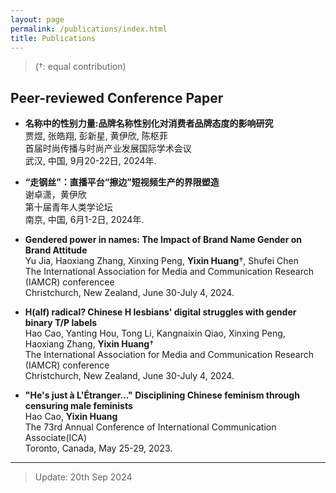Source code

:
 ```yaml
---
layout: page
permalink: /publications/index.html
title: Publications
---
```


> (†: equal contribution)

## Peer-reviewed Conference Paper

- **名称中的性别力量:品牌名称性别化对消费者品牌态度的影响研究**<br>贾煜, 张皓翔, 彭新星, 黄伊欣, 陈枢菲<br>首届时尚传播与时尚产业发展国际学术会议<br>武汉, 中国, 9月20-22日, 2024年.<br>

- **“走钢丝”：直播平台“擦边”短视频生产的界限塑造**<br>谢卓潇，黄伊欣<br>第十届青年人类学论坛<br>南京, 中国, 6月1-2日, 2024年.<br>

- **Gendered power in names: The Impact of Brand Name Gender on Brand Attitude**<br>Yu Jia, Haoxiang Zhang, Xinxing Peng, **Yixin Huang**†, Shufei Chen<br>The International Association for Media and Communication Research (IAMCR) conferencee<br>Christchurch, New Zealand, June 30-July 4, 2024.<br>

- **H(alf) radical? Chinese H lesbians' digital struggles with gender binary T/P labels**<br>Hao Cao, Yanting Hou, Tong Li, Kangnaixin Qiao, Xinxing Peng, Haoxiang Zhang, **Yixin Huang**†<br>The International Association for Media and Communication Research (IAMCR) conference<br>Christchurch, New Zealand, June 30-July 4, 2024.<br>

- **"He's just à L'Étranger..." Disciplining Chinese feminism through censuring male feminists**<br>Hao Cao, **Yixin Huang**<br>The 73rd Annual Conference of International Communication Associate(ICA)<br>Toronto, Canada, May 25-29, 2023.<br>

---

> Update: 20th Sep 2024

☆ ☆ ☆

■ Exercise prompt ■
Looking at the data, how many lines hold the string "Zealand"? Reply with the number alone.

■ Result of the exercise ■
2